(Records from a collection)
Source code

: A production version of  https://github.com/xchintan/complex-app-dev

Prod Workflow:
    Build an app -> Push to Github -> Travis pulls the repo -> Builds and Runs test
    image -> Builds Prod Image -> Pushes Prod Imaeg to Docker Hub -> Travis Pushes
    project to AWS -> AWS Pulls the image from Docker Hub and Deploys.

Problem requirements: Repeat the whole of the data verbatim, as it reads above.

Response box:
Source code

: A production version of  https://github.com/xchintan/complex-app-dev

Prod Workflow:
    Build an app -> Push to Github -> Travis pulls the repo -> Builds and Runs test
    image -> Builds Prod Image -> Pushes Prod Imaeg to Docker Hub -> Travis Pushes
    project to AWS -> AWS Pulls the image from Docker Hub and Deploys.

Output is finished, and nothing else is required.